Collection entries
○ ○ ○ ○ ○ ○ ○

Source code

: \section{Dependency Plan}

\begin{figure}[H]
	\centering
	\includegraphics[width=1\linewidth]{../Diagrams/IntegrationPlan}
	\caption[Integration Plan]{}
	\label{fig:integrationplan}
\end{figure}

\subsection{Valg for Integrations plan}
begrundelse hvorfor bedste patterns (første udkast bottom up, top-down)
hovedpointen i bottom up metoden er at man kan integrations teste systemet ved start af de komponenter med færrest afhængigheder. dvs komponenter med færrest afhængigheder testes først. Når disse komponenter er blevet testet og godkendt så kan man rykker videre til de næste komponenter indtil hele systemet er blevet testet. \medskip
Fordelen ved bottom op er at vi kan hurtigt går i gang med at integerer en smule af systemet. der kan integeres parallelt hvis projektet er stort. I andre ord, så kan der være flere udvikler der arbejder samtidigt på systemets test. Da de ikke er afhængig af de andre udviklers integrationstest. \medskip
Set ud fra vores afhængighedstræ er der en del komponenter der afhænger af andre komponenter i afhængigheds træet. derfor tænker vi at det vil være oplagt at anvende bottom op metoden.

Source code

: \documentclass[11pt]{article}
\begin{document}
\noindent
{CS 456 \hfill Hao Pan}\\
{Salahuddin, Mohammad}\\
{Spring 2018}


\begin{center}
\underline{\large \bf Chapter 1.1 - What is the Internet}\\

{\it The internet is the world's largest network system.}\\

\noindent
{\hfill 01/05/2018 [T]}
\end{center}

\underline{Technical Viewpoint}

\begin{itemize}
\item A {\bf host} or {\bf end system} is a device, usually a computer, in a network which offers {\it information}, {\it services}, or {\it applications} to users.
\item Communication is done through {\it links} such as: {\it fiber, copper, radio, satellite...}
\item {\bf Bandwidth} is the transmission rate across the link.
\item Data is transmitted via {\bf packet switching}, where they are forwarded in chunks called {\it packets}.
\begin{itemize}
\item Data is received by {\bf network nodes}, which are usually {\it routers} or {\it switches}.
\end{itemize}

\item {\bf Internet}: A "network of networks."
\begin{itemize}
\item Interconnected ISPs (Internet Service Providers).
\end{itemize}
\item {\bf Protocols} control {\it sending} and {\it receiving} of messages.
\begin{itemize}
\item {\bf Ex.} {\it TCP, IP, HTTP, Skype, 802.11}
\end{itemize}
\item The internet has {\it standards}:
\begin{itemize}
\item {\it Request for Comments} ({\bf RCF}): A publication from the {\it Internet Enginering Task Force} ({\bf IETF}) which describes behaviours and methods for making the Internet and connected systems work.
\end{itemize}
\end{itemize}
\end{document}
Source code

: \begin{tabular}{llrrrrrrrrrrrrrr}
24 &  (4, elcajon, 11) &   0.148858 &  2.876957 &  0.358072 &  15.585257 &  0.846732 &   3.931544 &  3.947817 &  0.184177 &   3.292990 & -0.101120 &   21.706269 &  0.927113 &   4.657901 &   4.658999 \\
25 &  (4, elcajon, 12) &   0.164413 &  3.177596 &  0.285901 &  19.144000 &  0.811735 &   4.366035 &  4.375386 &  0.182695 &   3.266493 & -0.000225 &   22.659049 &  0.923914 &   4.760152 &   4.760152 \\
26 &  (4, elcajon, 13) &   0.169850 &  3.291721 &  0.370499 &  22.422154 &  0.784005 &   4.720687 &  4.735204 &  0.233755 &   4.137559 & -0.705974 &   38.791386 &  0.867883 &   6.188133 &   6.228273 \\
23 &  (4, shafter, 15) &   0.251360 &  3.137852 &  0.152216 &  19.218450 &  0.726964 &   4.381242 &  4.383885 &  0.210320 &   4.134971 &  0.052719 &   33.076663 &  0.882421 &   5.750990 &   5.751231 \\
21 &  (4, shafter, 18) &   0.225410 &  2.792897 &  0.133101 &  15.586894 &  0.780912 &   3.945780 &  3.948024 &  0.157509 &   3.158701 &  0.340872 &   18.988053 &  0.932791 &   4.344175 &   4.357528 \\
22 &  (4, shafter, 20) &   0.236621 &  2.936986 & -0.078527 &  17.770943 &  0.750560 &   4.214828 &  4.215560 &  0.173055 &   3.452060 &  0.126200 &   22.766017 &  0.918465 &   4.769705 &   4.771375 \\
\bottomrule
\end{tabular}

○ ○ ○ ○ ○ ○ ○

= What you need to do =
The records above are to be restated word for word, in full.

= Written response =
Source code

: \section{Dependency Plan}

\begin{figure}[H]
	\centering
	\includegraphics[width=1\linewidth]{../Diagrams/IntegrationPlan}
	\caption[Integration Plan]{}
	\label{fig:integrationplan}
\end{figure}

\subsection{Valg for Integrations plan}
begrundelse hvorfor bedste patterns (første udkast bottom up, top-down)
hovedpointen i bottom up metoden er at man kan integrations teste systemet ved start af de komponenter med færrest afhængigheder. dvs komponenter med færrest afhængigheder testes først. Når disse komponenter er blevet testet og godkendt så kan man rykker videre til de næste komponenter indtil hele systemet er blevet testet. \medskip
Fordelen ved bottom op er at vi kan hurtigt går i gang med at integerer en smule af systemet. der kan integeres parallelt hvis projektet er stort. I andre ord, så kan der være flere udvikler der arbejder samtidigt på systemets test. Da de ikke er afhængig af de andre udviklers integrationstest. \medskip
Set ud fra vores afhængighedstræ er der en del komponenter der afhænger af andre komponenter i afhængigheds træet. derfor tænker vi at det vil være oplagt at anvende bottom op metoden.

Source code

: \documentclass[11pt]{article}
\begin{document}
\noindent
{CS 456 \hfill Hao Pan}\\
{Salahuddin, Mohammad}\\
{Spring 2018}


\begin{center}
\underline{\large \bf Chapter 1.1 - What is the Internet}\\

{\it The internet is the world's largest network system.}\\

\noindent
{\hfill 01/05/2018 [T]}
\end{center}

\underline{Technical Viewpoint}

\begin{itemize}
\item A {\bf host} or {\bf end system} is a device, usually a computer, in a network which offers {\it information}, {\it services}, or {\it applications} to users.
\item Communication is done through {\it links} such as: {\it fiber, copper, radio, satellite...}
\item {\bf Bandwidth} is the transmission rate across the link.
\item Data is transmitted via {\bf packet switching}, where they are forwarded in chunks called {\it packets}.
\begin{itemize}
\item Data is received by {\bf network nodes}, which are usually {\it routers} or {\it switches}.
\end{itemize}

\item {\bf Internet}: A "network of networks."
\begin{itemize}
\item Interconnected ISPs (Internet Service Providers).
\end{itemize}
\item {\bf Protocols} control {\it sending} and {\it receiving} of messages.
\begin{itemize}
\item {\bf Ex.} {\it TCP, IP, HTTP, Skype, 802.11}
\end{itemize}
\item The internet has {\it standards}:
\begin{itemize}
\item {\it Request for Comments} ({\bf RCF}): A publication from the {\it Internet Enginering Task Force} ({\bf IETF}) which describes behaviours and methods for making the Internet and connected systems work.
\end{itemize}
\end{itemize}
\end{document}
Source code

: \begin{tabular}{llrrrrrrrrrrrrrr}
24 &  (4, elcajon, 11) &   0.148858 &  2.876957 &  0.358072 &  15.585257 &  0.846732 &   3.931544 &  3.947817 &  0.184177 &   3.292990 & -0.101120 &   21.706269 &  0.927113 &   4.657901 &   4.658999 \\
25 &  (4, elcajon, 12) &   0.164413 &  3.177596 &  0.285901 &  19.144000 &  0.811735 &   4.366035 &  4.375386 &  0.182695 &   3.266493 & -0.000225 &   22.659049 &  0.923914 &   4.760152 &   4.760152 \\
26 &  (4, elcajon, 13) &   0.169850 &  3.291721 &  0.370499 &  22.422154 &  0.784005 &   4.720687 &  4.735204 &  0.233755 &   4.137559 & -0.705974 &   38.791386 &  0.867883 &   6.188133 &   6.228273 \\
23 &  (4, shafter, 15) &   0.251360 &  3.137852 &  0.152216 &  19.218450 &  0.726964 &   4.381242 &  4.383885 &  0.210320 &   4.134971 &  0.052719 &   33.076663 &  0.882421 &   5.750990 &   5.751231 \\
21 &  (4, shafter, 18) &   0.225410 &  2.792897 &  0.133101 &  15.586894 &  0.780912 &   3.945780 &  3.948024 &  0.157509 &   3.158701 &  0.340872 &   18.988053 &  0.932791 &   4.344175 &   4.357528 \\
22 &  (4, shafter, 20) &   0.236621 &  2.936986 & -0.078527 &  17.770943 &  0.750560 &   4.214828 &  4.215560 &  0.173055 &   3.452060 &  0.126200 &   22.766017 &  0.918465 &   4.769705 &   4.771375 \\
\bottomrule
\end{tabular}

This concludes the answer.